[What you are asked to do]:
The number of lines in the records that include "para" is all you should give.
=== Section Start ===
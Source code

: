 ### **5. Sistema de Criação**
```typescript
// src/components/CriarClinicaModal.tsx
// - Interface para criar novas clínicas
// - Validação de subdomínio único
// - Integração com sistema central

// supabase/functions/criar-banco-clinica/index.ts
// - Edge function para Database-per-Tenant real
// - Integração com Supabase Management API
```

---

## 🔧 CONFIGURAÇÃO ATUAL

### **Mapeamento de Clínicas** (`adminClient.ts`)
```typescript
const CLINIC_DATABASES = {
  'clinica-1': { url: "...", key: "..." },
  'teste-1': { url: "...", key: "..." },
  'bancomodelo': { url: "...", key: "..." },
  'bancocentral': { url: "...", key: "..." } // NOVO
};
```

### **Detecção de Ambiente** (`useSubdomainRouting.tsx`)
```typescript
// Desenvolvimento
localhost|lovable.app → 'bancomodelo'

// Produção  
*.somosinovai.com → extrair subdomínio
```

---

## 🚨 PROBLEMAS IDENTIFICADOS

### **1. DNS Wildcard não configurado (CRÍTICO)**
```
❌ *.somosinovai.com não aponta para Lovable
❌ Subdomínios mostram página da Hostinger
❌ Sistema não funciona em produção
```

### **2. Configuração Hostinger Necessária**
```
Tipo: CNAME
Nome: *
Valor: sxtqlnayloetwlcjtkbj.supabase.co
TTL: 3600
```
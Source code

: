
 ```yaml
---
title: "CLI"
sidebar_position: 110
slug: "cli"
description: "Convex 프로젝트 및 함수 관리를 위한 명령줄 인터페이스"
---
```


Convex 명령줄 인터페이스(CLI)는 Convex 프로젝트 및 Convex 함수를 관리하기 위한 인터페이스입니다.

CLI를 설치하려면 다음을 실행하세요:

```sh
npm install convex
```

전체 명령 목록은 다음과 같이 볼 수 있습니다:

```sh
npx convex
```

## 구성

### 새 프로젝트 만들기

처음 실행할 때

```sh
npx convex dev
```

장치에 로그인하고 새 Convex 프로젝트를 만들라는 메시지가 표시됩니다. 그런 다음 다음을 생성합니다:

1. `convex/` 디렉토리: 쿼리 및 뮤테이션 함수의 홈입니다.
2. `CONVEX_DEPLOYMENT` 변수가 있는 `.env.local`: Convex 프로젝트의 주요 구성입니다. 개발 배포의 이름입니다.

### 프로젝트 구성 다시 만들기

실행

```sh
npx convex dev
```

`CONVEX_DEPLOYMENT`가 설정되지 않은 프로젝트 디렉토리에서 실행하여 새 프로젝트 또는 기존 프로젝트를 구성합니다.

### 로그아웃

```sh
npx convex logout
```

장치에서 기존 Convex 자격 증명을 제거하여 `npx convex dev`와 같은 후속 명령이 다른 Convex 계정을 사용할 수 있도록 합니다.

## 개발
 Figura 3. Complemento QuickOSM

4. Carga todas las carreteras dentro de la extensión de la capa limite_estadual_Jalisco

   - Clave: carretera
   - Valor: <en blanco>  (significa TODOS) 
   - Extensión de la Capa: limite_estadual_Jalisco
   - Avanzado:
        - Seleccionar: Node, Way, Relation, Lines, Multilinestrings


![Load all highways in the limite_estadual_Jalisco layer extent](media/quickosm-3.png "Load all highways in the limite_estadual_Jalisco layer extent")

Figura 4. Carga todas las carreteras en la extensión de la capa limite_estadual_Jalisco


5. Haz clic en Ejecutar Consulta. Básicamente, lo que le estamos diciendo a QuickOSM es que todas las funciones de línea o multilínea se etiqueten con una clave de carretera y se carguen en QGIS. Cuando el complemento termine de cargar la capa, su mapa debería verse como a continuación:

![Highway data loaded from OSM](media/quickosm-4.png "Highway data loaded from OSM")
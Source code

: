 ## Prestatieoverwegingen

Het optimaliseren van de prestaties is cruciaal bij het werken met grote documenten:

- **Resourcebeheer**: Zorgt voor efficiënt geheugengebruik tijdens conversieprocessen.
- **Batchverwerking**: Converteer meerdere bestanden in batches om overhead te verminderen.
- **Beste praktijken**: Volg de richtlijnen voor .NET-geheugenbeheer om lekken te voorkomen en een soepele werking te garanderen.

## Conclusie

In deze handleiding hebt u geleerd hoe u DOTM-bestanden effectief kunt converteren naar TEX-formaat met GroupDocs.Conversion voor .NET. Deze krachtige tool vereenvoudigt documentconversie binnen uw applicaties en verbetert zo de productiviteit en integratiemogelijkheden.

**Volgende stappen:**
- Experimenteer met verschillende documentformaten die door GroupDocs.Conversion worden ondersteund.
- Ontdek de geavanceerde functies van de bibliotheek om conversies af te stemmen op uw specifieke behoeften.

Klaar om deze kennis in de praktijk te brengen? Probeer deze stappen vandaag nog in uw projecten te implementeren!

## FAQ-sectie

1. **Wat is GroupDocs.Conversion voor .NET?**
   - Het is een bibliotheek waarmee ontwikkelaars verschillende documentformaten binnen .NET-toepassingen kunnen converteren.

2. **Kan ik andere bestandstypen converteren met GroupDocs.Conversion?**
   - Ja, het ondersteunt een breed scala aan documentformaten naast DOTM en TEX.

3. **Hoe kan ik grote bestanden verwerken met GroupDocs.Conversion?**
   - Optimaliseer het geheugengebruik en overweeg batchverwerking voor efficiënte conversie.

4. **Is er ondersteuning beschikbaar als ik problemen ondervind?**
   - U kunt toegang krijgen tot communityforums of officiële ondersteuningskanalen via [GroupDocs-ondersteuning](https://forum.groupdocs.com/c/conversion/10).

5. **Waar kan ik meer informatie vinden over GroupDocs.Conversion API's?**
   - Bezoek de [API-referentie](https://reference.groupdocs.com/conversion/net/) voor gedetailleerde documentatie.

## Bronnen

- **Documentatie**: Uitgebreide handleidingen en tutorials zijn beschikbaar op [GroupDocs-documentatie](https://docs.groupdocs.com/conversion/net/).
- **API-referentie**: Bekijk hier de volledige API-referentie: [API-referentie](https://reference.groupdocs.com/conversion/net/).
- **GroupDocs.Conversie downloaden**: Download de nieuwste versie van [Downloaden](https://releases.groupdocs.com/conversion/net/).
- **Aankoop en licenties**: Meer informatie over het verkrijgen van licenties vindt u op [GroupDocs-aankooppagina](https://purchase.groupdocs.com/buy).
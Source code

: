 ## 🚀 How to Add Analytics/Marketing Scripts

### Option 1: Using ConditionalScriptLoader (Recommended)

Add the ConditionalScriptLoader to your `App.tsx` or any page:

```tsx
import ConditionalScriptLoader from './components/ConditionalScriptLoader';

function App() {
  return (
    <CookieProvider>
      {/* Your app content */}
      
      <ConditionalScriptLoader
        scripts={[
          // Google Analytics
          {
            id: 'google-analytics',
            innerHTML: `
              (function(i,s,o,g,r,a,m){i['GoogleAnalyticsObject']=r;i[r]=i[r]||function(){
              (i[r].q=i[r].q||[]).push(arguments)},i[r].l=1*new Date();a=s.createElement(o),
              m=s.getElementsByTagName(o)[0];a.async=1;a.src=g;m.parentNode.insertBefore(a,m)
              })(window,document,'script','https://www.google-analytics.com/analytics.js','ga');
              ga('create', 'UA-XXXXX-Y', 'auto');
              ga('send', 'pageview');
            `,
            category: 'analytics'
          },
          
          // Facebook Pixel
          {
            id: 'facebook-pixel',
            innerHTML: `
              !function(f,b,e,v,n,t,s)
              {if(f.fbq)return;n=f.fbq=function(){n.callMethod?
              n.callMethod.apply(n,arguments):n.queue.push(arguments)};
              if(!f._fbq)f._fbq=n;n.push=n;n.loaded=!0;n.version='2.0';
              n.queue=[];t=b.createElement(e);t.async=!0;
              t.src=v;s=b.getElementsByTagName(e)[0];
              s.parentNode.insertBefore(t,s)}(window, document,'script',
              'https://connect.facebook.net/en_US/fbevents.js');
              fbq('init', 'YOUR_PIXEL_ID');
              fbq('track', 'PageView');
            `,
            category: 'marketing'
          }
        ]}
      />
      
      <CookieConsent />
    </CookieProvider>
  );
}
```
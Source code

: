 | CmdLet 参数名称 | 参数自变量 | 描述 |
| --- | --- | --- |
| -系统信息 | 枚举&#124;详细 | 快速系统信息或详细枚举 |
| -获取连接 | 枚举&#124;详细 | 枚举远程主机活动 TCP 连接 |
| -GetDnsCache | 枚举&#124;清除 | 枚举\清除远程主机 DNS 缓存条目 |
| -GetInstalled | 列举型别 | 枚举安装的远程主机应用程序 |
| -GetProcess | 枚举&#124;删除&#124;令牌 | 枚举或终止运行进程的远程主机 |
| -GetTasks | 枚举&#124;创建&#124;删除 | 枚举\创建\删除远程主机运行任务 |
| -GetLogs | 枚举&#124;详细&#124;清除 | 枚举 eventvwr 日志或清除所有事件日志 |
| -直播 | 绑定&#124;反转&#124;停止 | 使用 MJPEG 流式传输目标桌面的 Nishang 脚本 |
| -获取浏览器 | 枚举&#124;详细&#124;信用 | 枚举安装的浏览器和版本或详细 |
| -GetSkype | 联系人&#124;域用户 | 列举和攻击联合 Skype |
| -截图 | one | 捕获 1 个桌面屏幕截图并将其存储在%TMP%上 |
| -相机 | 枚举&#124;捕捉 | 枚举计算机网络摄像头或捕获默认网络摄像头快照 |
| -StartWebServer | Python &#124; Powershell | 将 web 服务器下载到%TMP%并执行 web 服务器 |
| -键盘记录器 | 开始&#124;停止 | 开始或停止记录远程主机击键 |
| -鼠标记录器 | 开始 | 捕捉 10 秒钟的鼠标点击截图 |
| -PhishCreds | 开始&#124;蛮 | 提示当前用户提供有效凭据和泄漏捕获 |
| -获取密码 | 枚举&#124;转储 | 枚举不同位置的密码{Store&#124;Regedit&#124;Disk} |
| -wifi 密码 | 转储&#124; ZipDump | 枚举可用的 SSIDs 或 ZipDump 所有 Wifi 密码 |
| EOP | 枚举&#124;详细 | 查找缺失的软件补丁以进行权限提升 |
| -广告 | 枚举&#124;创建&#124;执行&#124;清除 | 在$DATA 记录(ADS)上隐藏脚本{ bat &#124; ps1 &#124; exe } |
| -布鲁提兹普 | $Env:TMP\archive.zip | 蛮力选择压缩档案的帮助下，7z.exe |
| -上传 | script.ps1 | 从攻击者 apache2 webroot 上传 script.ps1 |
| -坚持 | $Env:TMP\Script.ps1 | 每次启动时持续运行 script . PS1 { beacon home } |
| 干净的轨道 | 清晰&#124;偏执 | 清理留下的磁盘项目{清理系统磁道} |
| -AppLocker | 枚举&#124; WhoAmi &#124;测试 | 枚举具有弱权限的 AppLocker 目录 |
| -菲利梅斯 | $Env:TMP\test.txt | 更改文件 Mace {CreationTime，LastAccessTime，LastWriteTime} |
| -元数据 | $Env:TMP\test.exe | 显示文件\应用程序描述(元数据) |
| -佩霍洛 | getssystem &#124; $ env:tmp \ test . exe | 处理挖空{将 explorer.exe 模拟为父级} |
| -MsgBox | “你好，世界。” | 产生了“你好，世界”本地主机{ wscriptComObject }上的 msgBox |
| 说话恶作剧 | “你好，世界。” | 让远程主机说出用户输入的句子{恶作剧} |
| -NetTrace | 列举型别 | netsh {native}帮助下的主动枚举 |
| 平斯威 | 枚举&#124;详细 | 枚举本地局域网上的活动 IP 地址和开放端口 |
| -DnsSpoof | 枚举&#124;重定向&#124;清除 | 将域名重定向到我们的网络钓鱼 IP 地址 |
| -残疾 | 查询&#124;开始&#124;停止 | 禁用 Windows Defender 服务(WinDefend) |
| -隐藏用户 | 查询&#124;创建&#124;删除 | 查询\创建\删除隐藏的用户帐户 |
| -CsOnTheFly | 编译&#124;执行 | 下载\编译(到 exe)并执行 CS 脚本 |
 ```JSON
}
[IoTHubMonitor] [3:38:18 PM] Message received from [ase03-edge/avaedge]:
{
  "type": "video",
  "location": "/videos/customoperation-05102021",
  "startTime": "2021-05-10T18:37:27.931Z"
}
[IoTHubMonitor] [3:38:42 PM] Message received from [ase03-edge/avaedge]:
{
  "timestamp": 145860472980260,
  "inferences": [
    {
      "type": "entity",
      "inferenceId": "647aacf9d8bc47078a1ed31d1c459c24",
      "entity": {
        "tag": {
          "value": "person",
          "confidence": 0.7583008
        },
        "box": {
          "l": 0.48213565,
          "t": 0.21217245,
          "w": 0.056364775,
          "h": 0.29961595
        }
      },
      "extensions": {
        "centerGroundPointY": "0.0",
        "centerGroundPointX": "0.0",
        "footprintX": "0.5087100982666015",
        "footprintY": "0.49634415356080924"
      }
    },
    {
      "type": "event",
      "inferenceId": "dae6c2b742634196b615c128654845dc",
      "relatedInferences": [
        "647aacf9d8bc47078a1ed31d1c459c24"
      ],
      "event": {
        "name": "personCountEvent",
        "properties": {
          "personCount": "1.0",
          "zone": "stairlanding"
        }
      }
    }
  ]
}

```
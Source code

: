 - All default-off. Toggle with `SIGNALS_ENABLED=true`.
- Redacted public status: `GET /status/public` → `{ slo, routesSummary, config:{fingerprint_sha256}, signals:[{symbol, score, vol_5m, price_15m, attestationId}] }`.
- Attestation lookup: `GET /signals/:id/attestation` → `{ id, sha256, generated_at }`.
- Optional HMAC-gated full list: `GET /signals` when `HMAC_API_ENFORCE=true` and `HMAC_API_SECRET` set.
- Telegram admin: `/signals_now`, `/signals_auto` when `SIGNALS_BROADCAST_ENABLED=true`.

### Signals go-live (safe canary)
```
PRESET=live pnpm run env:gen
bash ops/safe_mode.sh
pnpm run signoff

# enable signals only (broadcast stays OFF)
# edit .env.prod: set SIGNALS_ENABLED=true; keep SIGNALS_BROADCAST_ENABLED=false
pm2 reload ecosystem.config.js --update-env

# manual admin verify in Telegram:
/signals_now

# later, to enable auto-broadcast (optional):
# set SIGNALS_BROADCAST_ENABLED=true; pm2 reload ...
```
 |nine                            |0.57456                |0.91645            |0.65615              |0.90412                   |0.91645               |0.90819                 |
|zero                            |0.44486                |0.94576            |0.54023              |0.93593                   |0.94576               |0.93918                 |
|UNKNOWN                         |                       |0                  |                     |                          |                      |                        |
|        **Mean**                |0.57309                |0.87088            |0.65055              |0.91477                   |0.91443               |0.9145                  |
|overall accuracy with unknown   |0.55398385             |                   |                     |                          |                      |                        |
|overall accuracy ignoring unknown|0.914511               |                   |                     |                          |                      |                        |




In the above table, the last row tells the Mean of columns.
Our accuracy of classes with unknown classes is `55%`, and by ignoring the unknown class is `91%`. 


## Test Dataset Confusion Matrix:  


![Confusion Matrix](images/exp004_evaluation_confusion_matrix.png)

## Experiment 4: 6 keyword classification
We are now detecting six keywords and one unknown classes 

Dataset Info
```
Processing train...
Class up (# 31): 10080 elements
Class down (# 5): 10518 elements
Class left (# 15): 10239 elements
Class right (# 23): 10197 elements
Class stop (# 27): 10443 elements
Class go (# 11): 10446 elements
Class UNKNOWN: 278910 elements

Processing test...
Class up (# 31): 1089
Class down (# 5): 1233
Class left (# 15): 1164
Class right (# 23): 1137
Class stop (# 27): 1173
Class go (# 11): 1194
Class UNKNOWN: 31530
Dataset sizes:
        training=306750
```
=== Section End ===
[Written reply]:
3